This in-class notebook is designed to complement the lecture. You’ll practice what you just learned, avoid falling asleep mid-slide, and get instant feedback - both from Fedor and your fellow classmates. You’re encouraged to experiment, ask questions, and correct your answers as we go.
The goal is to learn R by doing, not just by listening.
Before we begin, make sure you’ve installed the required packages:
tidyverse
for data manipulation and plottingjanitor
for data cleaningzoo
for some extra functions for working with timeYou only need to install these once.
We will work with couples_data
here.
Data: survey of American couples “How Couples Meet and Stay Together” 2017
https://data.stanford.edu/hcmst2017
We will work with a subset of the data (the whole dataset has 285 variables).
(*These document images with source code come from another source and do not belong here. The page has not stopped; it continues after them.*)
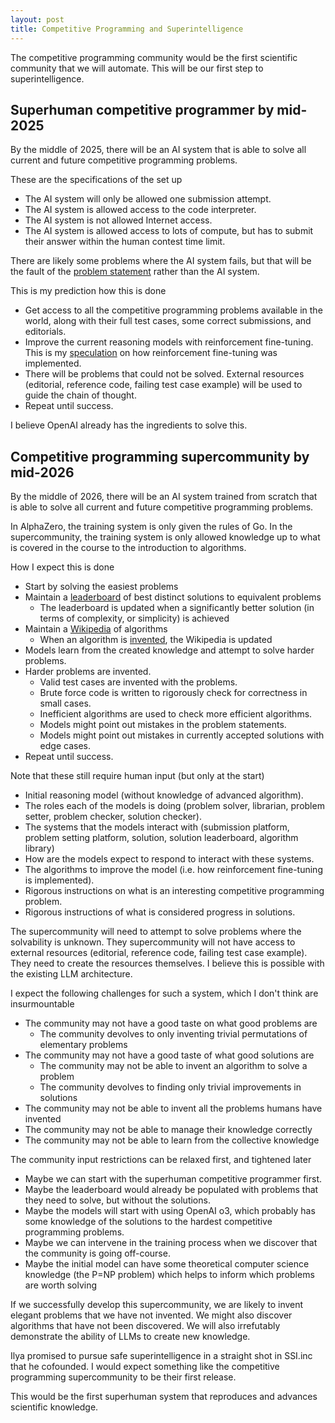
 ```yaml
---
layout: post
title: Competitive Programming and Superintelligence
---
```

The competitive programming community would be the first scientific community that we will automate. This will be our first step to superintelligence.


## Superhuman competitive programmer by mid-2025

By the middle of 2025, there will be an AI system that is able to solve all current and future competitive programming problems.

These are the specifications of the set up
- The AI system will only be allowed one submission attempt.
- The AI system is allowed access to the code interpreter.
- The AI system is not allowed Internet access.
- The AI system is allowed access to lots of compute, but has to submit their answer within the human contest time limit.

There are likely some problems where the AI system fails, but that will be the fault of the [problem statement](https://x.com/giffmana/status/1870589383562477880) rather than the AI system.

This is my prediction how this is done
- Get access to all the competitive programming problems available in the world, along with their full test cases, some correct submissions, and editorials.
- Improve the current reasoning models with reinforcement fine-tuning. This is my [speculation](https://www.quora.com/How-do-you-think-reinforcement-fine-tuning-was-implemented/answer/Tong-Hui-Kang-1) on how reinforcement fine-tuning was implemented.
- There will be problems that could not be solved. External resources (editorial, reference code, failing test case example) will be used to guide the chain of thought.
- Repeat until success.

I believe OpenAI already has the ingredients to solve this.




## Competitive programming supercommunity by mid-2026

By the middle of 2026, there will be an AI system trained from scratch that is able to solve all current and future competitive programming problems.


In AlphaZero, the training system is only given the rules of Go. In the supercommunity, the training system is only allowed knowledge up to what is covered in the course to the introduction to algorithms.


How I expect this is done
- Start by solving the easiest problems
- Maintain a [leaderboard](https://judge.yosupo.jp/) of best distinct solutions to equivalent problems
	- The leaderboard is updated when a significantly better solution (in terms of complexity, or simplicity) is achieved
- Maintain a [Wikipedia](https://cp-algorithms.com/) of algorithms
	- When an algorithm is [invented](https://www.quora.com/What-are-some-algorithms-that-were-invented-due-to-competitive-programming/answer/Brian-Bi), the Wikipedia is updated
- Models learn from the created knowledge and attempt to solve harder problems.
- Harder problems are invented.
	- Valid test cases are invented with the problems.
	- Brute force code is written to rigorously check for correctness in small cases.
	- Inefficient algorithms are used to check more efficient algorithms.
	- Models might point out mistakes in the problem statements.
	- Models might point out mistakes in currently accepted solutions with edge cases.
- Repeat until success.


Note that these still require human input (but only at the start)
- Initial reasoning model (without knowledge of advanced algorithm).
- The roles each of the models is doing (problem solver, librarian, problem setter, problem checker, solution checker).
- The systems that the models interact with (submission platform, problem setting platform, solution, solution leaderboard, algorithm library)
- How are the models expect to respond to interact with these systems.
- The algorithms to improve the model (i.e. how reinforcement fine-tuning is implemented).
- Rigorous instructions on what is an interesting competitive programming problem.
- Rigorous instructions of what is considered progress in solutions.


The supercommunity will need to attempt to solve problems where the solvability is unknown. They supercommunity will not have access to external resources (editorial, reference code, failing test case example). They need to create the resources themselves. I believe this is possible with the existing LLM architecture.


I expect the following challenges for such a system, which I don't think are insurmountable
- The community may not have a good taste on what good problems are
	- The community devolves to only inventing trivial permutations of elementary problems
- The community may not have a good taste of what good solutions are
	- The community may not be able to invent an algorithm to solve a problem
	- The community devolves to finding only trivial improvements in solutions
- The community may not be able to invent all the problems humans have invented
- The community may not be able to manage their knowledge correctly
- The community may not be able to learn from the collective knowledge


The community input restrictions can be relaxed first, and tightened later
- Maybe we can start with the superhuman competitive programmer first.
- Maybe the leaderboard would already be populated with problems that they need to solve, but without the solutions.
- Maybe the models will start with using OpenAI o3, which probably has some knowledge of the solutions to the hardest competitive programming problems.
- Maybe we can intervene in the training process when we discover that the community is going off-course.
- Maybe the initial model can have some theoretical computer science knowledge (the P=NP problem) which helps to inform which problems are worth solving


If we successfully develop this supercommunity, we are likely to invent elegant problems that we have not invented. We might also discover algorithms that have not been discovered. We will also irrefutably demonstrate the ability of LLMs to create new knowledge.


Ilya promised to pursue safe superintelligence in a straight shot in SSI.inc that he cofounded. I would expect something like the competitive programming supercommunity to be their first release.


This would be the first superhuman system that reproduces and advances scientific knowledge.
We have the following variables:
couples_data <- read_csv("../Data/couples_data_processed.csv")
couples_data %>% names()
## [1] "married" "age_when_met" "met_online"
## [4] "met_vacation" "work_neighbors" "met_through_family"
## [7] "met_through_friend" "sex_frequency" "race"
## [10] "age" "education" "gender"
## [13] "income" "religious"
Most of them are self-explanatory, but we need to clarify three of them:
sex_frequency
: How often do you have sex with your
partner?Value | Description |
---|---|
-1 | No data (did not answer) |
1 | Once a day or more |
2 | 3 to 6 times a week |
3 | Once or twice a week |
4 | 2 to 3 times a month |
5 | Once a month or less |
7 | Never |
Here is a table:
couples_data %>% tabyl(sex_frequency)
religious
- How often do you attend religious
services?Value | Description |
---|---|
-1 | No data (did not answer) |
1 | More than once a week |
2 | Once a week |
3 | Once or twice a month |
4 | A few times a year |
5 | Once a year or less |
6 | Never |
Here is a table:
couples_data %>% tabyl(religious)
education
- Education LevelNumeric | Label |
---|---|
1 | No formal education |
2 | 1st, 2nd, 3rd, or 4th grade |
3 | 5th or 6th grade |
4 | 7th or 8th grade |
5 | 9th grade |
6 | 10th grade |
7 | 11th grade |
8 | 12th grade NO DIPLOMA |
9 | HIGH SCHOOL GRADUATE – high school DIPLOMA or the equivalent (GED) |
10 | Some college, no degree |
11 | Associate degree |
12 | Bachelors degree |
13 | Masters degree |
14 | Professional or Doctorate degree |
Here is a table:
couples_data %>% tabyl(education)
income
- Household IncomeNumeric | Label |
---|---|
1 | Less than $5,000 |
2 | $5,000 to $7,499 |
3 | $7,500 to $9,999 |
4 | $10,000 to $12,499 |
5 | $12,500 to $14,999 |
6 | $15,000 to $19,999 |
7 | $20,000 to $24,999 |
8 | $25,000 to $29,999 |
9 | $30,000 to $34,999 |
10 | $35,000 to $39,999 |
11 | $40,000 to $49,999 |
12 | $50,000 to $59,999 |
13 | $60,000 to $74,999 |
14 | $75,000 to $84,999 |
15 | $85,000 to $99,999 |
16 | $100,000 to $124,999 |
17 | $125,000 to $149,999 |
18 | $150,000 to $174,999 |
19 | $175,000 to $199,999 |
20 | $200,000 to $249,999 |
21 | $250,000 or more |
Here is a table:
couples_data %>% tabyl(income)
Plots distributions of
religious
,education
, andincome
as frequency bar charts coloured by met_online
. Do
distributions seem similar or different?
ANSWER HERE
Part (a)
recode_religious_frq <- function(x) {
result <- as.character(x)
result[x == -1] <- "No data (did not answer)"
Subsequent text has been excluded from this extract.